Being a seasoned Kubernetes practitioner, what if we simply adjust the Keycloak deployment to have 2 or more replicas to achieve HA? Shouldn’t it be pretty straightforward? — Umm .. Well, the answer is NO!
Problem with Just Increasing the replicas?
Out of the box, Keycloak isn’t configured to be deployed with multiple replicas in any environment, let alone in a Kubernetes cluster. By default, Keycloak assumes it’s a Standalone Instance without any knowledge of other Keycloak instances that may be running around it.

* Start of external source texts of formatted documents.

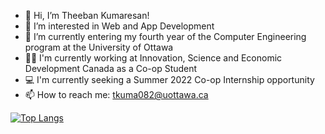 - 👋 Hi, I’m Theeban Kumaresan!
- 👀 I’m interested in Web and App Development
- 🌱 I’m currently entering my fourth year of the Computer Engineering program at the University of Ottawa
- 👨‍💻 I'm currently working at Innovation, Science and Economic Development Canada as a Co-op Student
- 💻 I'm currently seeking a Summer 2022 Co-op Internship opportunity
- 📫 How to reach me: tkuma082@uottawa.ca


[![Top Langs](https://github-readme-stats.vercel.app/api/top-langs/?username=theebank)](https://github.com/anuraghazra/github-readme-stats)

<!---
theebank/theebank is a ✨ special ✨ repository because its `README.md` (this file) appears on your GitHub profile.
You can click the Preview link to take a look at your changes.
--->

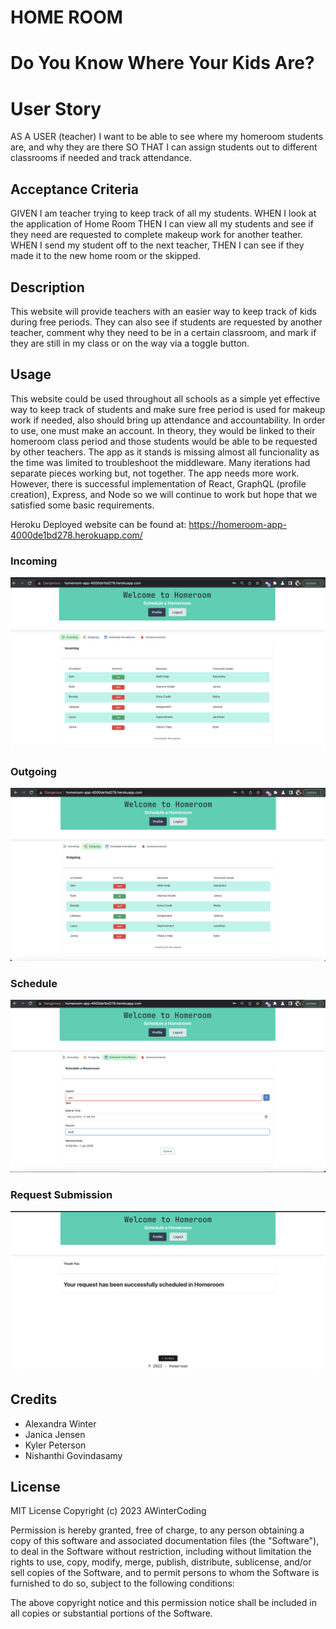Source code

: # HOME ROOM

# Do You Know Where Your Kids Are?

# User Story

AS A USER (teacher) I want to be able to see where my homeroom students are, and why they are there
SO THAT I can assign students out to different classrooms if needed and track attendance.

## Acceptance Criteria

GIVEN I am teacher trying to keep track of all my students.
WHEN I look at the application of Home Room
THEN I can view all my students and see if they need are requested to complete makeup work for another teather.
WHEN I send my student off to the next teacher,
THEN I can see if they made it to the new home room or the skipped.

## Description

This website will provide teachers with an easier way to keep track of kids during free periods. They can also see if students are requested by another teacher, comment why they need to be in a certain classroom, and mark if they are still in my class or on the way via a toggle button.
 
## Usage

This website could be used throughout all schools as a simple yet effective way to keep track of students and make sure free period is used for makeup work if needed, also should bring up attendance and accountability. In order to use, one must make an account. In theory, they would be linked to their homeroom class period and those students would be able to be requested by other teachers. The app as it stands is missing almost all funcionality as the time was limited to troubleshoot the middleware. Many iterations had separate pieces working but, not together. The app needs more work. However, there is successful implementation of React, GraphQL (profile creation), Express, and Node so we will continue to work but hope that we satisfied some basic requirements.

Heroku Deployed website can be found at: https://homeroom-app-4000de1bd278.herokuapp.com/
### Incoming
![Incoming](./assets/incoming.png)

### Outgoing
![Outgoing](./assets/outgoing.png)

### Schedule
![ScheduleRoom](./assets/scheduleroom.png)

### Request Submission
![Success Submission](./assets/success.png)





## Credits

- Alexandra Winter
- Janica Jensen
- Kyler Peterson
- Nishanthi Govindasamy

## License

MIT License
Copyright (c) 2023 AWinterCoding

Permission is hereby granted, free of charge, to any person obtaining a copy of this software and associated documentation files (the "Software"), to deal in the Software without restriction, including without limitation the rights to use, copy, modify, merge, publish, distribute, sublicense, and/or sell copies of the Software, and to permit persons to whom the Software is furnished to do so, subject to the following conditions:

The above copyright notice and this permission notice shall be included in all copies or substantial portions of the Software.
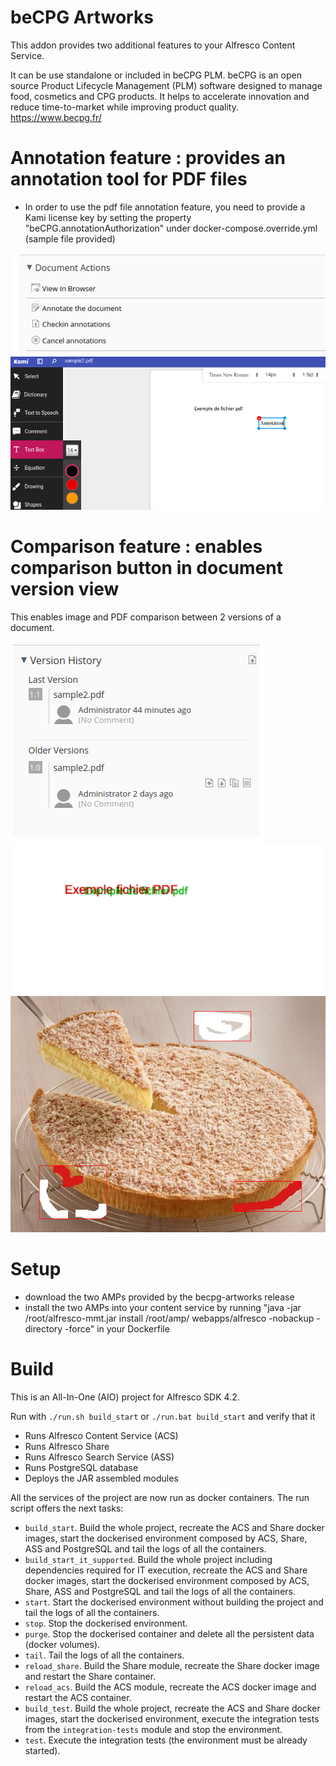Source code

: # beCPG Artworks

This addon provides two additional features to your Alfresco Content Service.

It can be use standalone or included in beCPG PLM.
beCPG is an open source Product Lifecycle Management (PLM) software designed to manage food, cosmetics and CPG products. It helps to accelerate innovation and reduce time-to-market while improving product quality.
https://www.becpg.fr/

# Annotation feature : provides an annotation tool for PDF files
  * In order to use the pdf file annotation feature, you need to provide a Kami license key by setting the property "beCPG.annotationAuthorization" under docker-compose.override.yml (sample file provided)
  
![](doc-images/annotation.png) ![](doc-images/annotation2.png)

# Comparison feature : enables comparison button in document version view

This enables image and PDF comparison between 2 versions of a document.

![](doc-images/comparison.png) ![](doc-images/comparison2.png) ![](doc-images/comparison3.png)


# Setup
 
 * download the two AMPs provided by the becpg-artworks release
 * install the two AMPs into your content service by running "java -jar /root/alfresco-mmt.jar install /root/amp/ webapps/alfresco -nobackup -directory -force" in your Dockerfile
 
 
# Build

This is an All-In-One (AIO) project for Alfresco SDK 4.2.

Run with `./run.sh build_start` or `./run.bat build_start` and verify that it

 * Runs Alfresco Content Service (ACS)
 * Runs Alfresco Share
 * Runs Alfresco Search Service (ASS)
 * Runs PostgreSQL database
 * Deploys the JAR assembled modules
 
All the services of the project are now run as docker containers. The run script offers the next tasks:

 * `build_start`. Build the whole project, recreate the ACS and Share docker images, start the dockerised environment composed by ACS, Share, ASS and 
 PostgreSQL and tail the logs of all the containers.
 * `build_start_it_supported`. Build the whole project including dependencies required for IT execution, recreate the ACS and Share docker images, start the 
 dockerised environment composed by ACS, Share, ASS and PostgreSQL and tail the logs of all the containers.
 * `start`. Start the dockerised environment without building the project and tail the logs of all the containers.
 * `stop`. Stop the dockerised environment.
 * `purge`. Stop the dockerised container and delete all the persistent data (docker volumes).
 * `tail`. Tail the logs of all the containers.
 * `reload_share`. Build the Share module, recreate the Share docker image and restart the Share container.
 * `reload_acs`. Build the ACS module, recreate the ACS docker image and restart the ACS container.
 * `build_test`. Build the whole project, recreate the ACS and Share docker images, start the dockerised environment, execute the integration tests from the
 `integration-tests` module and stop the environment.
 * `test`. Execute the integration tests (the environment must be already started).

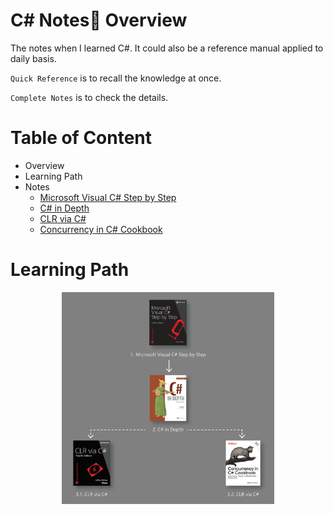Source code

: #  C# Notes:notebook_with_decorative_cover: Overview
The notes when I learned C#. It could also be a reference manual applied to daily basis.

`Quick Reference` is to recall the knowledge at once.

`Complete Notes` is to check the details.



# Table of Content

- Overview
- Learning Path
- Notes
  - [Microsoft Visual C# Step by Step][StepByStep]
  - [C# in Depth][InDepth]
  - [CLR via C#][CLR]
  - [Concurrency in C# Cookbook][Concurrency]



# Learning Path

<div align="center">
<figure>
  <img src="img/cover.jpg" style="width:80%" class="center">
</figure>
</div>






[StepByStep]:./0.StepByStep/README.md
[InDepth]:./1.InDepth/README.md
[CLR]:./2.CLR/README.md
[Concurrency]:./3.Concurrency/README.md



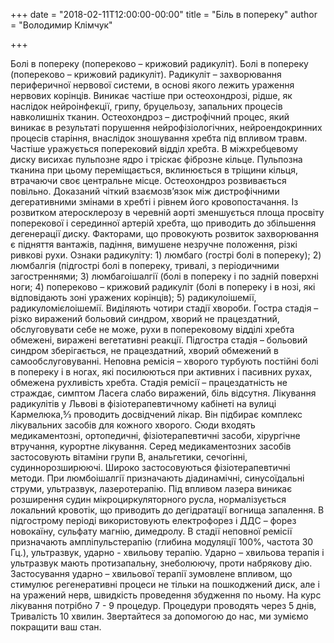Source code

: +++
date = "2018-02-11T12:00:00-00:00"
title = "Біль в попереку"
author = "Володимир Клімчук"

+++

 Болі в попереку (попереково – крижовий радикуліт).
Болі в попереку (попереково – крижовий радикуліт). Радикуліт – захворювання периферичної нервової системи, в основі якого лежить ураження нервових корінців. Виникає частіше при остеохондрозі, рідше, як наслідок нейроінфекції, грипу, бруцельозу, запальних процесів навколишніх тканин. Остеохондроз – дистрофічний процес, який виникає в результаті порушення нейрофізіологічних, нейроендокринних процесів старіння, внаслідок зношування хребта під впливом травм. Частіше уражується поперековий відділ хребта. В міжхребцевому диску висихає пульпозне ядро і тріскає фіброзне кільце. Пульпозна тканина при цьому переміщається, вклинюється в тріщини кільця, втрачаючи своє центральне місце. Остеохондроз розвивається повільно. Доказаний чіткий взаємозв’язок між дистрофічними дегеративними змінами в хребті і рівнем його кровопостачання. Із розвитком атеросклерозу в черевній аорті зменшується площа просвіту поперекової і серединної артерій хребта, що приводить до збільшення дегенерації диску. Факторами, що провокують розвиток захворювання є підняття вантажів, падіння, вимушене незручне положення, різкі ривкові рухи. Ознаки радикуліту: 1) люмбаго (гострі болі в попереку); 2) люмбалгія (підгострі болі в попереку, тривалі, з періодичними загостреннями; 3) люмбагоішалгії (болі в попереку і по задній поверхні ноги; 4) попереково – крижовий радикуліт (болі в попереку і в нозі, які відповідають зоні уражених корінців); 5) радикулоішемії, радикуломієлоішемії. Виділяють чотири стадії хвороби. Гостра стадія – різко виражений больовий синдром, хворий не працездатний, обслуговувати себе не може, рухи в поперековому відділі хребта обмежені, виражені вегетативні реакції. Підгостра стадія – больовий синдром зберігається, не працездатний, хворий обмежений в самообслуговуванні. Неповна ремісія – хворого турбують постійні болі в попереку і в ногах, які посилюються при активних і пасивних рухах, обмежена рухливість хребта. Стадія ремісії – працездатність не страждає, симптом Ласега слабо виражений, біль відсутня. Лікування радикулітів у Львові в фізіотерапевтичному кабінеті на вулиці Кармелюка,5⁄3 проводить досвідчений лікар. Він підбирає комплекс лікувальних засобів для кожного хворого. Сюди входять медикаментозні, ортопедичні, фізіотерапевтичні засоби, хірургічне втручання, курортне лікування. Серед медикаментозних засобів застосовують вітаміни групи В, анальгетики, сечогінні, судиннорозширюючі. Широко застосовуються фізіотерапевтичні методи. При люмбоішалгії призначають діадинамічні, синусоїдальні струми, ультразвук, лазеротерапію. Під впливом лазера виникає розширення судин мікроциркуляторного русла, нормалізується локальний кровотік, що приводить до дегідратації вогнища запалення. В підгострому періоді використовують електрофорез і ДДС – форез новокаїну, сульфату магнію, димедролу. В стадії неповної ремісії призначають ампліпульстерапію (глибина модуляції 100%, частота 30 Гц.), ультразвук, ударно - хвильову терапію. Ударно – хвильова терапія і ультразвук мають протизапальну, знеболюючу, проти набрякову дію. Застосування ударно – хвильової терапії зумовлене впливом, що стимулює регенеративні процеси не тільки на пошкоджений диск, але і на уражений нерв, швидкість проведення збудження по ньому. На курс лікування потрібно 7 - 9 процедур. Процедури проводять через 5 днів, Тривалість 10 хвилин. Звертайтеся за допомогою до нас, ми зуміємо покращити ваш стан.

It uses a backend database that stores user information and data about your organization, and you set Keycloak to pull from it. If an instance of Keycloak (pod) goes down, Kubernetes spins a new one up and it retrieves the information from the database as normal and keeps on going.
While most data is stored in your backend database, there are a couple of pieces of important data that are stored in an internal Infinispan Cache inside each pod, like ***user authentication sessions. With our load balancer in front, if a user that was already authenticated was somehow directed to the other Keycloak pod, that pod would have no authentication data for them and force them to log in again.***
Infinispan is an open-source in-memory data grid that offers flexible deployment options and robust capabilities for storing, managing, and processing data. It provides a key/value data store that can hold all types of data, from Java objects to plain text, and also distributes your data across elastically scalable clusters to guarantee high availability and fault tolerance, whether you use Infinispan as a volatile cache or a persistent data store.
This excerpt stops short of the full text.